Exactly as they appear, transcribe the entries and skip any pictures.
(Beginning of Data in this exercise)
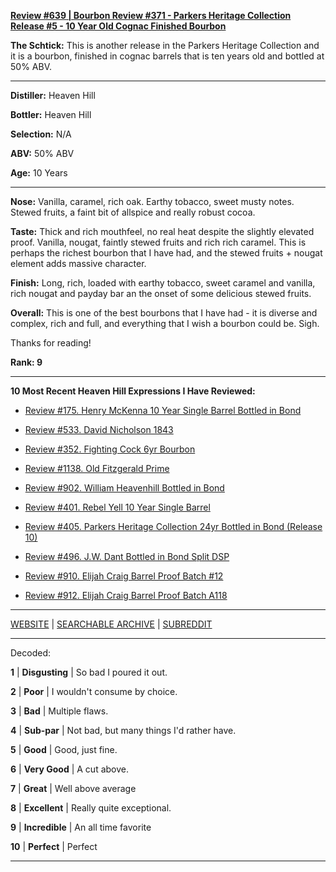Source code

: 
[**Review #639 | Bourbon Review #371 - Parkers Heritage Collection Release #5 - 10 Year Old Cognac Finished Bourbon**]( https://t8ke.review/review-639-parkers-heritage-collection-cognac/)

**The Schtick:** This is another release in the Parkers Heritage Collection and it is a bourbon, finished in cognac barrels that is ten years old and bottled at 50% ABV. 

-----

**Distiller:** Heaven Hill

**Bottler:** Heaven Hill

**Selection:** N/A

**ABV:**  50% ABV

**Age:** 10 Years 

-----

**Nose:**  Vanilla, caramel, rich oak. Earthy tobacco, sweet musty notes. Stewed fruits, a faint bit of allspice and really robust cocoa.  

**Taste:** Thick and rich mouthfeel, no real heat despite the slightly elevated proof. Vanilla, nougat, faintly stewed fruits and rich rich caramel. This is perhaps the richest bourbon that I have had, and the stewed fruits + nougat element adds massive character.

**Finish:** Long, rich, loaded with earthy tobacco, sweet caramel and vanilla, rich nougat and payday bar an the onset of some delicious stewed fruits. 

**Overall:** This is one of the best bourbons that I have had - it is diverse and complex, rich and full, and everything that I wish a bourbon could be. Sigh.

Thanks for reading!

**Rank: 9**

----- 

**10 Most Recent Heaven Hill Expressions I Have Reviewed:** 

- [Review #175. Henry McKenna 10 Year Single Barrel Bottled in Bond]( https://t8ke.review/review-175-henry-mckenna-10yr-bottled-in-bond-re-review/) 

- [Review #533. David Nicholson 1843]( https://t8ke.review/review-533-david-nicholson-1843/) 

- [Review #352. Fighting Cock 6yr Bourbon]( https://t8ke.review/review-352-fighting-cock-6yr/) 

- [Review #1138. Old Fitzgerald Prime]( https://t8ke.review/review-1138-old-fitzgerald-prime/) 

- [Review #902. William Heavenhill Bottled in Bond]( https://t8ke.review/review-902-william-heavenhill-bottled-in-bond/) 

- [Review #401. Rebel Yell 10 Year Single Barrel]( https://t8ke.review/review-401-rebel-yell-single-barrel-10yr/) 

- [Review #405. Parkers Heritage Collection 24yr Bottled in Bond (Release 10)]( https://t8ke.review/review-405-parkers-heritage-collection-10-24yr-bottled-in-bond/) 

- [Review #496. J.W. Dant Bottled in Bond Split DSP]( https://t8ke.review/review-496-jw-dant-split-dsp-131/) 

- [Review #910. Elijah Craig Barrel Proof Batch #12]( https://t8ke.review/review-910-elijah-craig-barrel-proof-batch-12/) 

- [Review #912. Elijah Craig Barrel Proof Batch A118]( https://t8ke.review/review-912-elijah-craig-barrel-proof-batch-a118/) 

-----

[WEBSITE](https://t8ke.review) | [SEARCHABLE ARCHIVE](https://t8ke.review/review-archive/) | [SUBREDDIT](https://reddit.com/r/t8kereviews)

-----

Decoded:

**1** | **Disgusting** | So bad I poured it out.

**2** | **Poor** | I wouldn't consume by choice.

**3** | **Bad** | Multiple flaws.

**4** | **Sub-par** | Not bad, but many things I'd rather have.

**5** | **Good** | Good, just fine.

**6** | **Very Good** | A cut above.

**7** | **Great** | Well above average

**8** | **Excellent** | Really quite exceptional.

**9** | **Incredible** | An all time favorite

**10** | **Perfect** | Perfect

----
(End of Data in this exercise)
● **Result of this exercise**:
Source code

: 
[**Review #639 | Bourbon Review #371 - Parkers Heritage Collection Release #5 - 10 Year Old Cognac Finished Bourbon**]( https://t8ke.review/review-639-parkers-heritage-collection-cognac/)

**The Schtick:** This is another release in the Parkers Heritage Collection and it is a bourbon, finished in cognac barrels that is ten years old and bottled at 50% ABV. 

-----

**Distiller:** Heaven Hill

**Bottler:** Heaven Hill

**Selection:** N/A

**ABV:**  50% ABV

**Age:** 10 Years 

-----

**Nose:**  Vanilla, caramel, rich oak. Earthy tobacco, sweet musty notes. Stewed fruits, a faint bit of allspice and really robust cocoa.  

**Taste:** Thick and rich mouthfeel, no real heat despite the slightly elevated proof. Vanilla, nougat, faintly stewed fruits and rich rich caramel. This is perhaps the richest bourbon that I have had, and the stewed fruits + nougat element adds massive character.

**Finish:** Long, rich, loaded with earthy tobacco, sweet caramel and vanilla, rich nougat and payday bar an the onset of some delicious stewed fruits. 

**Overall:** This is one of the best bourbons that I have had - it is diverse and complex, rich and full, and everything that I wish a bourbon could be. Sigh.

Thanks for reading!

**Rank: 9**

----- 

**10 Most Recent Heaven Hill Expressions I Have Reviewed:** 

- [Review #175. Henry McKenna 10 Year Single Barrel Bottled in Bond]( https://t8ke.review/review-175-henry-mckenna-10yr-bottled-in-bond-re-review/) 

- [Review #533. David Nicholson 1843]( https://t8ke.review/review-533-david-nicholson-1843/) 

- [Review #352. Fighting Cock 6yr Bourbon]( https://t8ke.review/review-352-fighting-cock-6yr/) 

- [Review #1138. Old Fitzgerald Prime]( https://t8ke.review/review-1138-old-fitzgerald-prime/) 

- [Review #902. William Heavenhill Bottled in Bond]( https://t8ke.review/review-902-william-heavenhill-bottled-in-bond/) 

- [Review #401. Rebel Yell 10 Year Single Barrel]( https://t8ke.review/review-401-rebel-yell-single-barrel-10yr/) 

- [Review #405. Parkers Heritage Collection 24yr Bottled in Bond (Release 10)]( https://t8ke.review/review-405-parkers-heritage-collection-10-24yr-bottled-in-bond/) 

- [Review #496. J.W. Dant Bottled in Bond Split DSP]( https://t8ke.review/review-496-jw-dant-split-dsp-131/) 

- [Review #910. Elijah Craig Barrel Proof Batch #12]( https://t8ke.review/review-910-elijah-craig-barrel-proof-batch-12/) 

- [Review #912. Elijah Craig Barrel Proof Batch A118]( https://t8ke.review/review-912-elijah-craig-barrel-proof-batch-a118/) 

-----

[WEBSITE](https://t8ke.review) | [SEARCHABLE ARCHIVE](https://t8ke.review/review-archive/) | [SUBREDDIT](https://reddit.com/r/t8kereviews)

-----

Decoded:

**1** | **Disgusting** | So bad I poured it out.

**2** | **Poor** | I wouldn't consume by choice.

**3** | **Bad** | Multiple flaws.

**4** | **Sub-par** | Not bad, but many things I'd rather have.

**5** | **Good** | Good, just fine.

**6** | **Very Good** | A cut above.

**7** | **Great** | Well above average

**8** | **Excellent** | Really quite exceptional.

**9** | **Incredible** | An all time favorite

**10** | **Perfect** | Perfect

----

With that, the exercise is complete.